> _WHAT IS EXPECTED_
Give the count of lines below that include the word "Charge", and say nothing else.

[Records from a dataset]
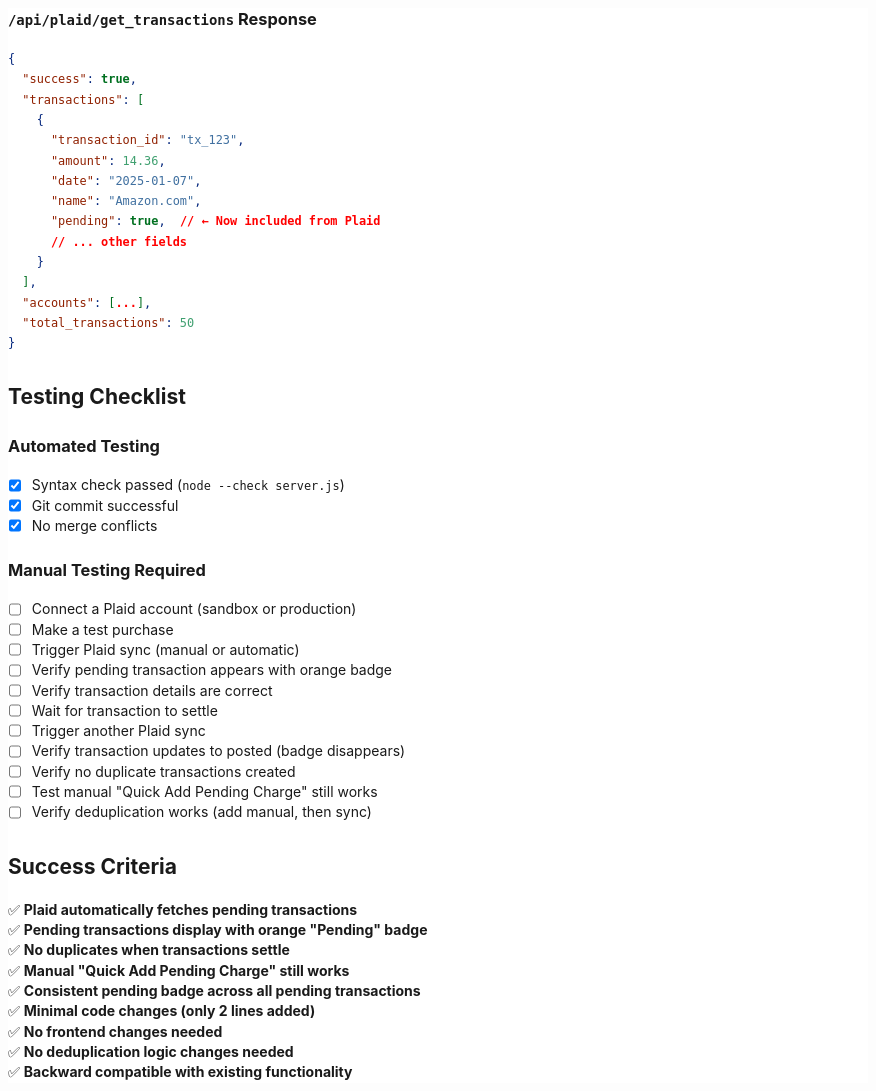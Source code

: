 ### `/api/plaid/get_transactions` Response
```json
{
  "success": true,
  "transactions": [
    {
      "transaction_id": "tx_123",
      "amount": 14.36,
      "date": "2025-01-07",
      "name": "Amazon.com",
      "pending": true,  // ← Now included from Plaid
      // ... other fields
    }
  ],
  "accounts": [...],
  "total_transactions": 50
}
```

## Testing Checklist

### Automated Testing
- [x] Syntax check passed (`node --check server.js`)
- [x] Git commit successful
- [x] No merge conflicts

### Manual Testing Required
- [ ] Connect a Plaid account (sandbox or production)
- [ ] Make a test purchase
- [ ] Trigger Plaid sync (manual or automatic)
- [ ] Verify pending transaction appears with orange badge
- [ ] Verify transaction details are correct
- [ ] Wait for transaction to settle
- [ ] Trigger another Plaid sync
- [ ] Verify transaction updates to posted (badge disappears)
- [ ] Verify no duplicate transactions created
- [ ] Test manual "Quick Add Pending Charge" still works
- [ ] Verify deduplication works (add manual, then sync)

## Success Criteria

✅ **Plaid automatically fetches pending transactions**  
✅ **Pending transactions display with orange "Pending" badge**  
✅ **No duplicates when transactions settle**  
✅ **Manual "Quick Add Pending Charge" still works**  
✅ **Consistent pending badge across all pending transactions**  
✅ **Minimal code changes (only 2 lines added)**  
✅ **No frontend changes needed**  
✅ **No deduplication logic changes needed**  
✅ **Backward compatible with existing functionality**
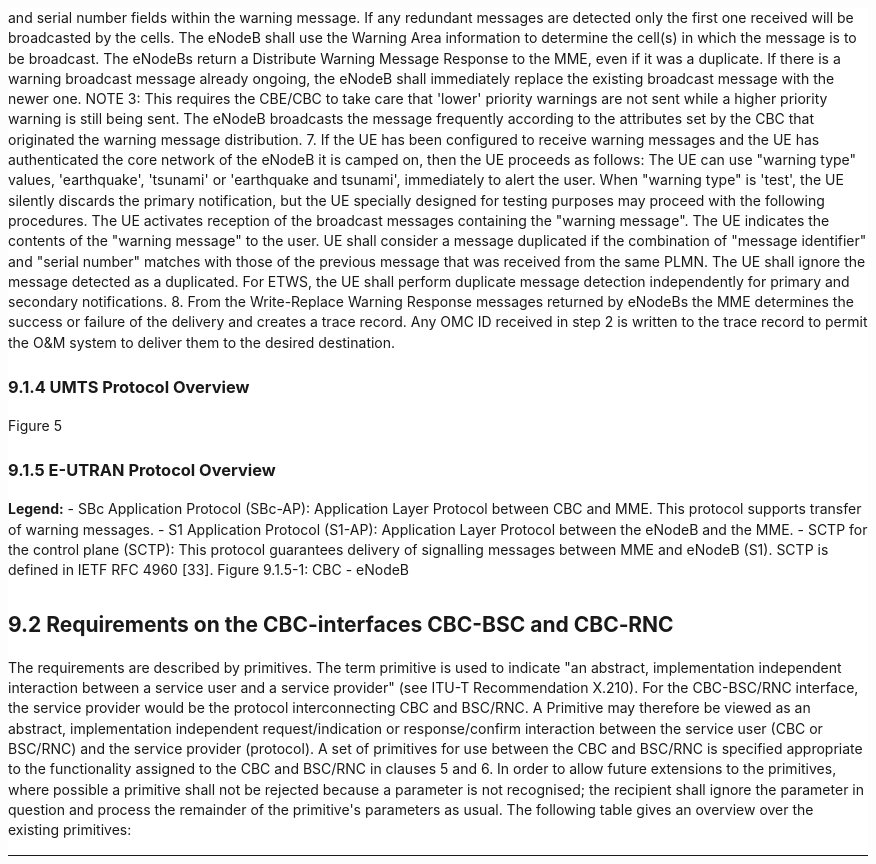 and serial number fields within the warning message. If any redundant messages
are detected only the first one received will be broadcasted by the cells. The
eNodeB shall use the Warning Area information to determine the cell(s) in
which the message is to be broadcast. The eNodeBs return a Distribute Warning
Message Response to the MME, even if it was a duplicate.
If there is a warning broadcast message already ongoing, the eNodeB shall
immediately replace the existing broadcast message with the newer one.
NOTE 3: This requires the CBE/CBC to take care that \'lower\' priority
warnings are not sent while a higher priority warning is still being sent.
The eNodeB broadcasts the message frequently according to the attributes set
by the CBC that originated the warning message distribution.
7\. If the UE has been configured to receive warning messages and the UE has
authenticated the core network of the eNodeB it is camped on, then the UE
proceeds as follows:
The UE can use \"warning type\" values, \'earthquake\', \'tsunami\' or
\'earthquake and tsunami\', immediately to alert the user. When \"warning
type\" is \'test\', the UE silently discards the primary notification, but the
UE specially designed for testing purposes may proceed with the following
procedures.
The UE activates reception of the broadcast messages containing the \"warning
message\".
The UE indicates the contents of the \"warning message\" to the user.
UE shall consider a message duplicated if the combination of \"message
identifier\" and \"serial number\" matches with those of the previous message
that was received from the same PLMN. The UE shall ignore the message detected
as a duplicated.
For ETWS, the UE shall perform duplicate message detection independently for
primary and secondary notifications.
8\. From the Write-Replace Warning Response messages returned by eNodeBs the
MME determines the success or failure of the delivery and creates a trace
record. Any OMC ID received in step 2 is written to the trace record to permit
the O&M system to deliver them to the desired destination.
### 9.1.4 UMTS Protocol Overview
Figure 5
### 9.1.5 E-UTRAN Protocol Overview
**Legend:**
\- SBc Application Protocol (SBc-AP): Application Layer Protocol between CBC
and MME. This protocol supports transfer of warning messages.
\- S1 Application Protocol (S1-AP): Application Layer Protocol between the
eNodeB and the MME.
\- SCTP for the control plane (SCTP): This protocol guarantees delivery of
signalling messages between MME and eNodeB (S1). SCTP is defined in IETF RFC
4960 [33].
Figure 9.1.5-1: CBC - eNodeB
## 9.2 Requirements on the CBC-interfaces CBC-BSC and CBC‑RNC
The requirements are described by primitives. The term primitive is used to
indicate \"an abstract, implementation independent interaction between a
service user and a service provider\" (see ITU-T Recommendation X.210). For
the CBC-BSC/RNC interface, the service provider would be the protocol
interconnecting CBC and BSC/RNC. A Primitive may therefore be viewed as an
abstract, implementation independent request/indication or response/confirm
interaction between the service user (CBC or BSC/RNC) and the service provider
(protocol). A set of primitives for use between the CBC and BSC/RNC is
specified appropriate to the functionality assigned to the CBC and BSC/RNC in
clauses 5 and 6. In order to allow future extensions to the primitives, where
possible a primitive shall not be rejected because a parameter is not
recognised; the recipient shall ignore the parameter in question and process
the remainder of the primitive\'s parameters as usual.
The following table gives an overview over the existing primitives:
* * *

> _RESULT BELOW_
2